Directions for this task =>
Wherever the word "iostream" turns up in a line of the entries, copy that line.

Material shown =>
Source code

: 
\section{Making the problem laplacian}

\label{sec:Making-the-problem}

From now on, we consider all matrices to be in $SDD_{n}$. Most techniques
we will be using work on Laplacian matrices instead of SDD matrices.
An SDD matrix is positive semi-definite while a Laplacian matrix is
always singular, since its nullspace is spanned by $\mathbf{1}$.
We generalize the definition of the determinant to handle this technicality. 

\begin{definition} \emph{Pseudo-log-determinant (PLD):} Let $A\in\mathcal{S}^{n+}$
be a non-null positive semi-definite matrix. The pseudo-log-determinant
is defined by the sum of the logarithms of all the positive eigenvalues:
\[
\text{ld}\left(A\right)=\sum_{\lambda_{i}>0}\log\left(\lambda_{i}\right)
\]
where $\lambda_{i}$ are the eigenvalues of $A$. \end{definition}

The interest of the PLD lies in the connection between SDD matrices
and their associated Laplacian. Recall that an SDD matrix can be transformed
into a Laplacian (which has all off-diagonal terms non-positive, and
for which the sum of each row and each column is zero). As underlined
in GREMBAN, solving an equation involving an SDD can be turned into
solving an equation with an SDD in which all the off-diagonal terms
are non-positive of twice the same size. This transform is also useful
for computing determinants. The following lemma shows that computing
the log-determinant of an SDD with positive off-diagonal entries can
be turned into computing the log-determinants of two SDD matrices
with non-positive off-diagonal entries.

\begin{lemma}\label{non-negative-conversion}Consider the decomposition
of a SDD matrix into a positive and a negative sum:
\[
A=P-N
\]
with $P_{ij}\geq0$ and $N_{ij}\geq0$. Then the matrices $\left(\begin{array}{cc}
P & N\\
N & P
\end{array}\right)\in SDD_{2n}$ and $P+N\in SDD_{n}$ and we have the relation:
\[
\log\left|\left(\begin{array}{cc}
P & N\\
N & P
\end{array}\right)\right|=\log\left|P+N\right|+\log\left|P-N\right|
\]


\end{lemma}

==

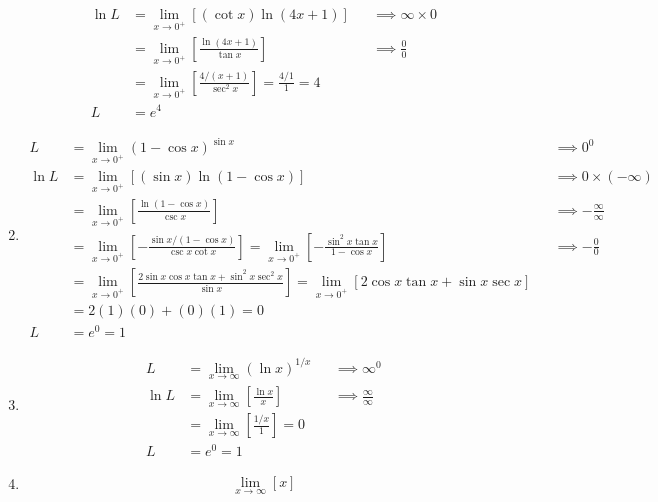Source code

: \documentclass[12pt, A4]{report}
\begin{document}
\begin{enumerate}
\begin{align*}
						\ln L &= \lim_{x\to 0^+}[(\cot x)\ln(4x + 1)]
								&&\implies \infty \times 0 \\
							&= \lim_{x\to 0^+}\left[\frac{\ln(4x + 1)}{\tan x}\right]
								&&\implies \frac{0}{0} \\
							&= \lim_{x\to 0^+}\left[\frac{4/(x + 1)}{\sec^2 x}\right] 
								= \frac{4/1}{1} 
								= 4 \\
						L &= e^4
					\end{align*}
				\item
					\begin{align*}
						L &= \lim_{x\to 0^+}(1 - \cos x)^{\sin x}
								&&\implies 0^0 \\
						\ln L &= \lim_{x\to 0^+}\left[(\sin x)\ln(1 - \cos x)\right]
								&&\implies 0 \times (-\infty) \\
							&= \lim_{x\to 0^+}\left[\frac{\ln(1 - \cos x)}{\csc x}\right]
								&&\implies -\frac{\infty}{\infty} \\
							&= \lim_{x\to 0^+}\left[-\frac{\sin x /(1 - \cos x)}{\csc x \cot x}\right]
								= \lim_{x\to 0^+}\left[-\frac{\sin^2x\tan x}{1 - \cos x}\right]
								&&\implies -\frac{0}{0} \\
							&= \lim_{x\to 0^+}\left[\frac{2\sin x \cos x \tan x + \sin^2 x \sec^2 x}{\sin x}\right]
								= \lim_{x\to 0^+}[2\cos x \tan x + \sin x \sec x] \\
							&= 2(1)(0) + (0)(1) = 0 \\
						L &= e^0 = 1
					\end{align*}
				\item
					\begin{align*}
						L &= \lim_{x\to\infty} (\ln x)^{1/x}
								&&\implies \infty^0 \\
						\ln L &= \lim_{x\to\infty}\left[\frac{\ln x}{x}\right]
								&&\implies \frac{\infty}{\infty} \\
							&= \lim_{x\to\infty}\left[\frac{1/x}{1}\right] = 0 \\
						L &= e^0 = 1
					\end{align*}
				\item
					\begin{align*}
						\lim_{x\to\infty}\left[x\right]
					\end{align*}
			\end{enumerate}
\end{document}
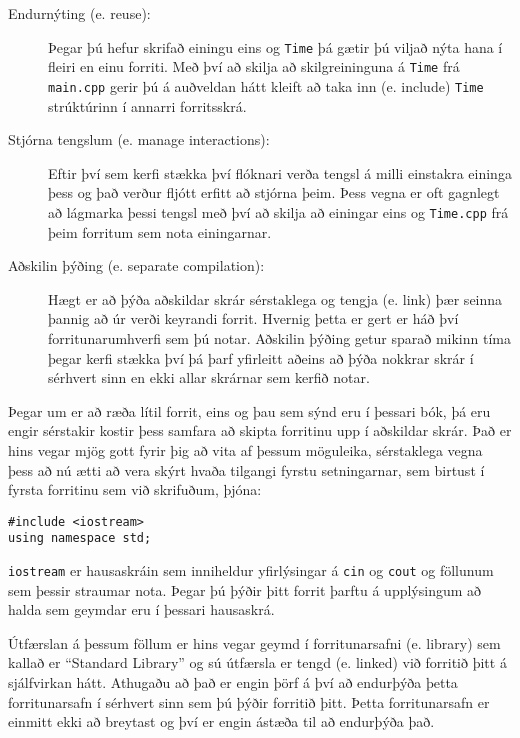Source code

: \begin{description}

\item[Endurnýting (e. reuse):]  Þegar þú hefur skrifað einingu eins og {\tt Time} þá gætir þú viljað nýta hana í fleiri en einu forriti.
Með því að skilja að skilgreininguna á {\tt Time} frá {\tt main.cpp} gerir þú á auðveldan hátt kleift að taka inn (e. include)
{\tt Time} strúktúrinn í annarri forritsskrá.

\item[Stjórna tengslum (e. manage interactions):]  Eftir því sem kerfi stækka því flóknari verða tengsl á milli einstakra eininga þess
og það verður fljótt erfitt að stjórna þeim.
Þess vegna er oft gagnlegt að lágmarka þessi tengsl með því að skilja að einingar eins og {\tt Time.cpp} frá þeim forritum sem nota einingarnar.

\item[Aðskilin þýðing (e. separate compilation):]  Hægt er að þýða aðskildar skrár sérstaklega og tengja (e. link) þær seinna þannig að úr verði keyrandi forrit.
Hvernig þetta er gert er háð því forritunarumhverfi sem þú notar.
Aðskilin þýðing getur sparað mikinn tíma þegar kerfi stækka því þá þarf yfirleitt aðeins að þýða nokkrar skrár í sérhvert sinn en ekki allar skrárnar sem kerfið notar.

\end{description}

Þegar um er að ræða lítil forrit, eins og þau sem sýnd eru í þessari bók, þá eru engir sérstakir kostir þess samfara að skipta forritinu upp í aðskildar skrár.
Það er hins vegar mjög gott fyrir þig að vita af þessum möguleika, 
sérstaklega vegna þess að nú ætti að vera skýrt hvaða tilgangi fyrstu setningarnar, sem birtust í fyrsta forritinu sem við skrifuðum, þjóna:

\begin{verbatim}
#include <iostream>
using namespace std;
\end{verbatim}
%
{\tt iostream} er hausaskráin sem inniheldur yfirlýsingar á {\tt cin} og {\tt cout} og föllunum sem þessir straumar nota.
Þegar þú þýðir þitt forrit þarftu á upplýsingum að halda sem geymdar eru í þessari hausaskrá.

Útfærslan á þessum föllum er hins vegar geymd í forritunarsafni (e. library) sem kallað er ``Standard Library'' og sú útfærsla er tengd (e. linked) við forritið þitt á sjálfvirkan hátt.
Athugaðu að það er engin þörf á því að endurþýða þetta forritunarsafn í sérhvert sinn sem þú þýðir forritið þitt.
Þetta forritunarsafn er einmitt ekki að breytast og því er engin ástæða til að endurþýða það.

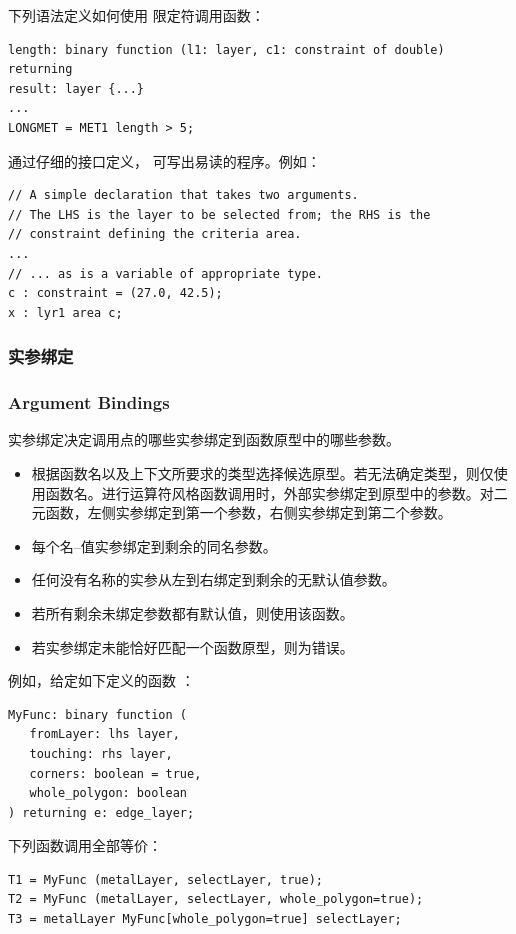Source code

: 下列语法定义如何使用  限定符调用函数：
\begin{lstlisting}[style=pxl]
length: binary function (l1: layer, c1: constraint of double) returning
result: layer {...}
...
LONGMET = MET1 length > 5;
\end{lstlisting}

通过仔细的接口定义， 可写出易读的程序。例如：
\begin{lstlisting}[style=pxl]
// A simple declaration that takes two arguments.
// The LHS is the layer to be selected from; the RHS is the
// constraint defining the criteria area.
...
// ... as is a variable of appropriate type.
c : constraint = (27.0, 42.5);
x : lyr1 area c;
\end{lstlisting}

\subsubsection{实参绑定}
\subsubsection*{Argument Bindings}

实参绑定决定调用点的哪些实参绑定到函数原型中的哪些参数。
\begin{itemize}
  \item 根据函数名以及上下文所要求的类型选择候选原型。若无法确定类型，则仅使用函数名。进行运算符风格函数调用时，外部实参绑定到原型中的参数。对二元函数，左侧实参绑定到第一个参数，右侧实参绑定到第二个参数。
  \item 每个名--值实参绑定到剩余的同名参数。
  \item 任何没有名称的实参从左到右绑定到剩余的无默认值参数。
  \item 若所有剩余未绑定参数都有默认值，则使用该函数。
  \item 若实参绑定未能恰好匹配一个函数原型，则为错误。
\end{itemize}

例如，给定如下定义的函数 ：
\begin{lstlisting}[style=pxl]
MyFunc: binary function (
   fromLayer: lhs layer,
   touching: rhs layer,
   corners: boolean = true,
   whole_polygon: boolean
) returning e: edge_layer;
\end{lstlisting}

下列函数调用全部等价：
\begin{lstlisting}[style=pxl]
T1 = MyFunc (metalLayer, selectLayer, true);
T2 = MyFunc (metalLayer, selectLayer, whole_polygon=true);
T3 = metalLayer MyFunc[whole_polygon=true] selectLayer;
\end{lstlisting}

Task solution =>
#include <iostream>
{\tt iostream} er hausaskráin sem inniheldur yfirlýsingar á {\tt cin} og {\tt cout} og föllunum sem þessir straumar nota.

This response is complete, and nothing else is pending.